Top 5 brands with the most unique models -> [['Mercedes-Benz', 333], ['BMW', 284], ['Chevrolet', 253], ['Ford', 185], ['GMC', 163]]


##Q3. What are all the different types of fuels in the dataset sorted alphabetically?
##### Format: A list of strings sorted alphabetically.
##### Example Answer: 
`['Regular',
 'Premium']`

Getting the diferent types of fuels

In [21]:
fuel_types_df = df.select("Fuel Type").distinct().sort("Fuel Type")
fuel_types_df.show(truncate=False)

+---------------------------+
|Fuel Type                  |
+---------------------------+
|CNG                        |
|Diesel                     |
|Gasoline or E85            |
|Gasoline or natural gas    |
|Gasoline or propane        |
|Midgrade                   |
|Premium                    |
|Premium Gas or Electricity |
|Premium and Electricity    |
|Premium or E85             |
|Regular                    |
|Regular Gas and Electricity|
|Regular Gas or Electricity |
+---------------------------+



This is the answer using the dataset "as is". To avoid the case-sensitive sorting we could add a lowercase version of the *Fuel Type* column, sort by that column and drop it at the end.

In [22]:
# Collecting as a list of Rows
ordered_ft_ls = fuel_types_df.collect()
# Unpacking answer
answer_dict["Q3"] = [fuel_type[0] for fuel_type in ordered_ft_ls]
print("List of fuel types sorted alphabetically -> {}".format(answer_dict["Q3"]))
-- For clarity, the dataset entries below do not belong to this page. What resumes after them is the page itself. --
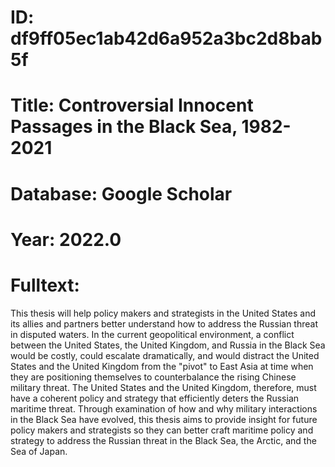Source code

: # ID: df9ff05ec1ab42d6a952a3bc2d8bab5f
# Title: Controversial Innocent Passages in the Black Sea, 1982-2021
# Database: Google Scholar
# Year: 2022.0
# Fulltext:
This thesis will help policy makers and strategists in the United States and its allies and partners better understand how to address the Russian threat in disputed waters.
In the current geopolitical environment, a conflict between the United States, the United Kingdom, and Russia in the Black Sea would be costly, could escalate dramatically, and would distract the United States and the United Kingdom from the "pivot" to East Asia at time when they are positioning themselves to counterbalance the rising Chinese military threat.
The United States and the United Kingdom, therefore, must have a coherent policy and strategy that efficiently deters the Russian maritime threat.
Through examination of how and why military interactions in the Black Sea have evolved, this thesis aims to provide insight for future policy makers and strategists so they can better craft maritime policy and strategy to address the Russian threat in the Black Sea, the Arctic, and the Sea of Japan.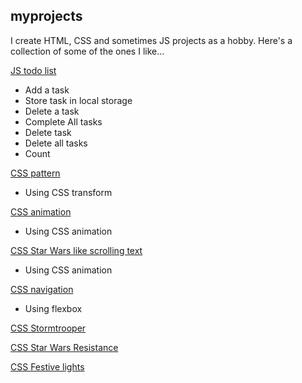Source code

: ## myprojects

I create HTML, CSS and sometimes JS projects as a hobby. Here's a collection of some of the ones I like...

[JS todo list](https://lshah.github.io/todolist/)

 - Add a task
 - Store task in local storage
 - Delete a task
 - Complete All tasks
 - Delete task
 - Delete all tasks
 - Count

[CSS pattern](https://lshah.github.io/pattern/)
 - Using CSS transform
 
[CSS animation](https://lshah.github.io/cssproject/)
- Using CSS animation

[CSS Star Wars like scrolling text](https://lshah.github.io/scrolling/)
- Using CSS animation

[CSS navigation](https://lshah.github.io/navigationmenu/)
- Using flexbox

[CSS Stormtrooper](https://lshah.github.io/cssstormtrooper/)

[CSS Star Wars Resistance](https://lshah.github.io/cssstarwarsresistance/)

[CSS Festive lights](https://lshah.github.io/festivelights/)
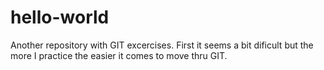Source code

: # hello-world
Another repository with GIT excercises. First it seems a bit dificult but the more I practice the easier it comes to move thru GIT.
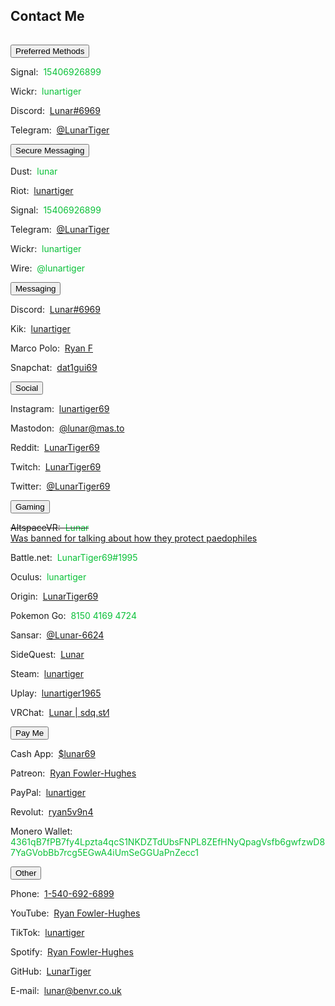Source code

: <section><div class="encase">
	<h2 id="contact">Contact Me</h2>
	<hr style="height:1px; visibility:hidden;" />
	<button class="collapsible" id="openme" data-parent="openme" data-child="preferred">Preferred Methods</button>
		<div id="preferred" class="innertext" data-parent="openme">
			<p>Signal:&nbsp; <span style="color:#0ac139;" id="Psignal" data-parent="openme">15406926899</span></p>
			<p>Wickr:&nbsp; <span style="color:#0ac139;" id="Pwickr" data-parent="openme">lunartiger</span></p>
			<p>Discord:&nbsp; <a href="https://discordapp.com/users/206291426932293634" target="_blank" id="Pdiscord" data-parent="openme">Lunar#6969</a></p>
			<p>Telegram:&nbsp; <a href="https://t.me/LunarTiger" target="_blank" id="Ptelegram" data-parent="openme">@LunarTiger</a></p>
		</div>
	<button class="collapsible" id="secure" data-parent="secure" data-child="secure-child">Secure Messaging</button>
		<div id="secure-child" class="innertext" data-parent="secure">
			<p>Dust:&nbsp; <span style="color:#0ac139;" id="dust" data-parent="secure">lunar</span></p>
			<p>Riot:&nbsp; <a href="https://matrix.to/#/@lunartiger:matrix.org" target="_blank" id="riot" data-parent="secure">lunartiger</a></p>
			<p>Signal:&nbsp; <span style="color:#0ac139;" id="signal" data-parent="secure">15406926899</span></p>
			<p>Telegram:&nbsp; <a href="https://t.me/LunarTiger" target="_blank" id="telegram" data-parent="secure">@LunarTiger</a></p>
			<p>Wickr:&nbsp; <span style="color:#0ac139;" id="wickr" data-parent="secure">lunartiger</span></p>
			<p>Wire:&nbsp; <span style="color:#0ac139;" id="wire" data-parent="secure">@lunartiger</span></p>
		</div>
	<button class="collapsible" id="messaging" data-parent="messaging" data-child="messaging-child">Messaging</button>
		<div id="messaging-child" class="innertext" data-parent="messaging">
			<p>Discord:&nbsp; <a href="https://discordapp.com/users/206291426932293634" target="_blank" id="discord" data-parent="messaging">Lunar#6969</a></p>
			<p>Kik:&nbsp; <a href="https://kik.me/lunartiger" target="_blank" id="kik" data-parent="messaging">lunartiger</a></p>
			<p>Marco Polo:&nbsp; <a href="http://reachmeonmp.com/s/ryan-f-oi3kW" target="_blank" id="marcopolo" data-parent="messaging">Ryan F</a></p>
			<p>Snapchat:&nbsp; <a href="https://www.snapchat.com/add/dat1gui69" target="_blank" id="snapchat" data-parent="messaging">dat1gui69</a></p>
		</div>
	<button class="collapsible" id="social" data-parent="social" data-child="social-child">Social</button>
		<div id="social-child" class="innertext" data-parent="social">
			<p>Instagram: &nbsp;<a href="https://www.instagram.com/lunartiger69/" target="_blank" id="instagram" data-parent="social">lunartiger69</a></p>
			<p>Mastodon:&nbsp; <a rel="me" href="https://mas.to/@lunar" target="_blank" id="mastodon" data-parent="social">@lunar@mas.to</a></p>
			<p>Reddit:&nbsp; <a href="https://www.reddit.com/user/LunarTiger69" target="_blank" id="reddit" data-parent="social">LunarTiger69</a></p>
			<p>Twitch:&nbsp; <a href="https://www.twitch.tv/lunartiger69" target="_blank" id="twitch" data-parent="social">LunarTiger69</a></p>
			<p>Twitter:&nbsp; <a href="https://twitter.com/LunarTiger69" target="_blank" id="twitter" data-parent="social">@LunarTiger69</a></p>
		</div>
	<button class="collapsible" id="gaming" data-parent="gaming" data-child="gaming-child">Gaming</button>
		<div id="gaming-child" class="innertext" data-parent="gaming">
			<p><del>AltspaceVR:&nbsp; <span style="color:#0ac139;" id="altvr" data-parent="gaming">Lunar</span></del><br /><ins>Was banned for talking about how they protect paedophiles</ins></p>
			<p>Battle.net:&nbsp; <span style="color:#0ac139;" id="battlenet" data-parent="gaming">LunarTiger69#1995</span></p>
			<p>Oculus:&nbsp; <span style="color:#0ac139;" id="oculus" data-parent="gaming">lunartiger</span></p>
			<p>Origin:&nbsp; <a href="https://www.origin.com/usa/en-us/profile/user/Us_m7_zkAXm4u_A4yP5DQA--/achievements" target="_blank" id="origin" data-parent="gaming">LunarTiger69</a></p>
			<p>Pokemon Go:&nbsp; <span style="color:#0ac139;" id="pokemon" data-parent="gaming">8150 4169 4724</span></p>
			<!--<p>PSN:&nbsp; <span style="color:#0ac139;" id="psn" data-parent="gaming">lunartiger69</span></p>-->
			<p>Sansar:&nbsp; <a href="https://profiles.sansar.com/profiles/Lunar-6624" target="_blank" id="sansar" data-parent="gaming">@Lunar-6624</a></p>
			<p>SideQuest:&nbsp; <a href="https://sdq.st/lunar" target="_blank" id="sidequest" data-parent="gaming">Lunar</a></p>
			<p>Steam:&nbsp; <a href="http://steamcommunity.com/id/lunartiger" target="_blank" id="steam" data-parent="gaming">lunartiger</a></p>
			<p>Uplay:&nbsp; <a href="https://club.ubisoft.com/en-US/profile/lunartiger1965" target="_blank" id="uplay" data-parent="gaming">lunartiger1965</a></p>
			<p>VRChat:&nbsp; <a href="https://vrchat.com/home/user/usr_b215585f-cb89-4f2d-872c-24bf71576213" target="_blank" id="vrchat" data-parent="gaming">Lunar | sdq․st⁄l</a></p>
			<!--<p>Xbox:&nbsp; <a href="https://account.xbox.com/profile?gamertag=lunartiger69" target="_blank" id="xbox" data-parent="gaming">lunartiger69</a></p>-->
		</div>
	<button class="collapsible" id="payme" data-parent="payme" data-child="payme-child">Pay Me</button>
		<div id="payme-child" class="innertext" data-parent="payme">
			<p>Cash App:&nbsp; <a href="https://cash.app/$lunar69" target="_blank" id="cashapp" data-parent="payme">$lunar69</a></p>
			<p>Patreon:&nbsp; <a href="https://www.patreon.com/lunartiger" target="_blank" id="patreon" data-parent="payme">Ryan Fowler-Hughes</a></p>
			<p>PayPal:&nbsp; <a href="https://www.paypal.me/lunartiger" target="_blank" id="paypal" data-parent="payme">lunartiger</a></p>
			<p>Revolut:&nbsp; <a href="https://pay.revolut.com/profile/ryan5v9n4" target="_blank" id="revolut" data-parent="payme">ryan5v9n4</a></p>
			<p>Monero Wallet:&nbsp; <span style="color:#0ac139; word-wrap:break-word;" id="monero" data-parent="payme">4361qB7fPB7fy4Lpzta4qcS1NKDZTdUbsFNPL8ZEfHNyQpagVsfb6gwfzwD87YaGVobBb7rcg5EGwA4iUmSeGGUaPnZecc1</span></p>
		</div>
	<button class="collapsible" id="other" data-parent="other" data-child="other-child">Other</button>
		<div id="other-child" class="innertext" data-parent="other">
			<p>Phone:&nbsp; <a href="tel:+15406926899" id="phone" data-parent="other">1-540-692-6899</a></p>
			<p>YouTube:&nbsp; <a href="https://www.youtube.com/user/69lunartiger" target="_blank" id="youtube" data-parent="other">Ryan Fowler-Hughes</a></p>
			<p>TikTok:&nbsp; <a href="https://tiktok.com/@lunartiger" id="tiktok" data-parent="other">lunartiger</a></p>
			<p>Spotify:&nbsp; <a href="spotify:user:tet6uf8yxoga59316ykeisk45" id="spotify" data-parent="other">Ryan Fowler-Hughes</a></p>
			<p>GitHub:&nbsp; <a href="https://github.com/LunarTiger" target="_blank" id="github" data-parent="other">LunarTiger</a></p>
			<p>E-mail:&nbsp; <a href="mailto:lunar@benvr.co.uk" target="_top" id="email" data-parent="other">lunar@benvr.co.uk</a></p>
		</div>
	<script src="/assets/js/collapsible.js"></script>
</div></section>
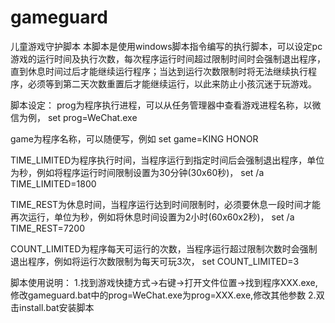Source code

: # gameguard
儿童游戏守护脚本
本脚本是使用windows脚本指令编写的执行脚本，可以设定pc游戏的运行时间及执行次数，每次程序运行时间超过限制时间时会强制退出程序，直到休息时间过后才能继续运行程序；当达到运行次数限制时将无法继续执行程序，必须等到第二天次数重置后才能继续运行，以此来防止小孩沉迷于玩游戏。

脚本设定：
prog为程序执行进程，可以从任务管理器中查看游戏进程名称，以微信为例，
set prog=WeChat.exe

game为程序名称，可以随便写，例如
set game=KING HONOR

TIME_LIMITED为程序执行时间，当程序运行到指定时间后会强制退出程序，单位为秒，例如将程序运行时间限制设置为30分钟(30x60秒)，
set /a TIME_LIMITED=1800

TIME_REST为休息时间，当程序运行达到时间限制时，必须要休息一段时间才能再次运行，单位为秒，例如将休息时间设置为2小时(60x60x2秒)，
set /a TIME_REST=7200

COUNT_LIMITED为程序每天可运行的次数，当程序运行超过限制次数时会强制退出程序，例如将运行次数限制为每天可玩3次，
set COUNT_LIMITED=3

脚本使用说明：
1.找到游戏快捷方式->右键->打开文件位置->找到程序XXX.exe,修改gameguard.bat中的prog=WeChat.exe为prog=XXX.exe,修改其他参数
2.双击install.bat安装脚本
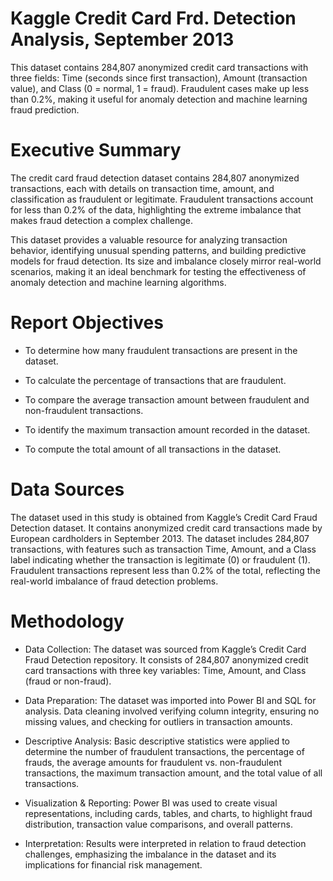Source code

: # <h1 id="KaggleCreditCardFrd.DetectionAnalysis,September2013"> Kaggle Credit Card Frd. Detection Analysis, September 2013</h1>

This dataset contains 284,807 anonymized credit card transactions with three fields: Time (seconds since first transaction), Amount (transaction value), and Class (0 = normal, 1 = fraud). Fraudulent cases make up less than 0.2%, making it useful for anomaly detection and machine learning fraud prediction.

# Executive Summary

The credit card fraud detection dataset contains 284,807 anonymized transactions, each with details on transaction time, amount, and classification as fraudulent or legitimate. Fraudulent transactions account for less than 0.2% of the data, highlighting the extreme imbalance that makes fraud detection a complex challenge.

This dataset provides a valuable resource for analyzing transaction behavior, identifying unusual spending patterns, and building predictive models for fraud detection. Its size and imbalance closely mirror real-world scenarios, making it an ideal benchmark for testing the effectiveness of anomaly detection and machine learning algorithms.

# Report Objectives

- To determine how many fraudulent transactions are present in the dataset.

- To calculate the percentage of transactions that are fraudulent.

- To compare the average transaction amount between fraudulent and non-fraudulent transactions.

- To identify the maximum transaction amount recorded in the dataset.

- To compute the total amount of all transactions in the dataset.


# Data Sources

The dataset used in this study is obtained from Kaggle’s Credit Card Fraud Detection dataset. It contains anonymized credit card transactions made by European cardholders in September  2013. The dataset includes 284,807 transactions, with features such as transaction Time, Amount, and a Class label indicating whether the transaction is legitimate (0) or fraudulent (1). Fraudulent transactions represent less than 0.2% of the total, reflecting the real-world imbalance of fraud detection problems.

# Methodology

- Data Collection: The dataset was sourced from Kaggle’s Credit Card Fraud Detection repository. It consists of 284,807 anonymized credit card transactions with three key variables: Time, Amount, and Class (fraud or non-fraud).

- Data Preparation: The dataset was imported into Power BI and SQL for analysis. Data cleaning involved verifying column integrity, ensuring no missing values, and checking for outliers in transaction amounts.

- Descriptive Analysis: Basic descriptive statistics were applied to determine the number of fraudulent transactions, the percentage of frauds, the average amounts for fraudulent vs. non-fraudulent transactions, the maximum transaction amount, and the total value of all transactions.

- Visualization & Reporting: Power BI was used to create visual representations, including cards, tables, and charts, to highlight fraud distribution, transaction value comparisons, and overall patterns.

- Interpretation: Results were interpreted in relation to fraud detection challenges, emphasizing the imbalance in the dataset and its implications for financial risk management.









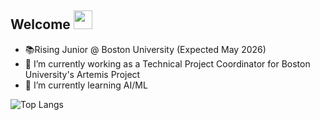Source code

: ## Welcome <img src="https://raw.githubusercontent.com/MartinHeinz/MartinHeinz/master/wave.gif" width="30px">

- 📚Rising Junior @ Boston University (Expected May 2026)
- 🔭 I’m currently working as a Technical Project Coordinator for Boston University's Artemis Project
- 🌱 I’m currently learning AI/ML 

![Top Langs](https://github-readme-stats.vercel.app/api/top-langs/?username=cheyennemowatt&layout=compact)

<!--
**cheyennemowatt/cheyennemowatt** is a ✨ _special_ ✨ repository because its `README.md` (this file) appears on your GitHub profile.

Here are some ideas to get you started:

- 🔭 I’m currently working on ...
- 🌱 I’m currently learning ...
- 👯 I’m looking to collaborate on ...
- 🤔 I’m looking for help with ...
- 💬 Ask me about ...
- 📫 How to reach me: ...
- 😄 Pronouns: ...
- ⚡ Fun fact: ...
-->
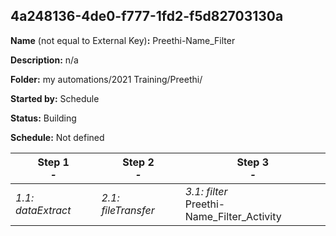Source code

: ## 4a248136-4de0-f777-1fd2-f5d82703130a

**Name** (not equal to External Key)**:** Preethi-Name_Filter

**Description:** n/a

**Folder:** my automations/2021 Training/Preethi/

**Started by:** Schedule

**Status:** Building

**Schedule:** Not defined

| Step 1<br>_-_ | Step 2<br>_-_ | Step 3<br>_-_ |
| --- | --- | --- |
| _1.1: dataExtract_<br> | _2.1: fileTransfer_<br> | _3.1: filter_<br>Preethi-Name_Filter_Activity |
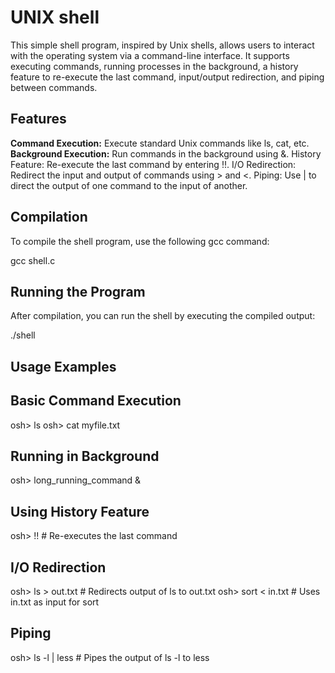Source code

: # UNIX shell

This simple shell program, inspired by Unix shells, allows users to interact with the operating system via a command-line interface. It supports executing commands, running processes in the background, a history feature to re-execute the last command, input/output redirection, and piping between commands.

## **Features**

**Command Execution:** Execute standard Unix commands like ls, cat, etc.
**Background Execution:** Run commands in the background using &.
History Feature: Re-execute the last command by entering !!.
I/O Redirection: Redirect the input and output of commands using > and <.
Piping: Use | to direct the output of one command to the input of another.

## **Compilation**

To compile the shell program, use the following gcc command:

gcc shell.c

## **Running the Program**

After compilation, you can run the shell by executing the compiled output:

./shell

## **Usage Examples**

## **Basic Command Execution**

osh> ls
osh> cat myfile.txt

## **Running in Background**

osh> long_running_command &

## **Using History Feature**

osh> !!  # Re-executes the last command

## **I/O Redirection**

osh> ls > out.txt  # Redirects output of ls to out.txt
osh> sort < in.txt  # Uses in.txt as input for sort

## **Piping**

osh> ls -l | less  # Pipes the output of ls -l to less

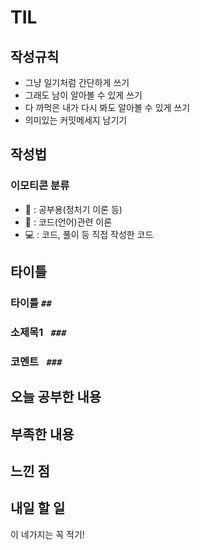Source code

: # TIL

## 작성규칙
- 그냥 일기처럼 간단하게 쓰기
- 그래도 남이 알아볼 수 있게 쓰기
- 다 까먹은 내가 다시 봐도 알아볼 수 있게 쓰기
- 의미있는 커밋메세지 남기기

## 작성법
### 이모티콘 분류
- 📒 : 공부용(정처기 이론 등)
- 📑 : 코드(언어)관련 이론
- 💻 : 코드, 풀이 등 직접 작성한 코드

## 타이틀
### 타이틀 ` ## `
### 소제목1 ` ###`
### 코멘트 ` ###`

## 오늘 공부한 내용
## 부족한 내용
## 느낀 점
## 내일 할 일

이 네가지는 꼭 적기!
List of fuel types sorted alphabetically -> ['CNG', 'Diesel', 'Gasoline or E85', 'Gasoline or natural gas', 'Gasoline or propane', 'Midgrade', 'Premium', 'Premium Gas or Electricity', 'Premium and Electricity', 'Premium or E85', 'Regular', 'Regular Gas and Electricity', 'Regular Gas or Electricity']


##Q4. Show the 9 Toyota cars with the most extreme Fuel Barrels/Year in abosolute terms within all Toyota cars. Show the car Model, Year and their Fuel Barrels/Year in standard deviation units([Z-score](https://fredclavel.org/2019/03/18/basics-standardization-and-the-z-score/)) **sorted** in descending order by their Fuel Barrels/Year in absolute terms first and then by year in descending order **BUT** without modifying the negative values (see example).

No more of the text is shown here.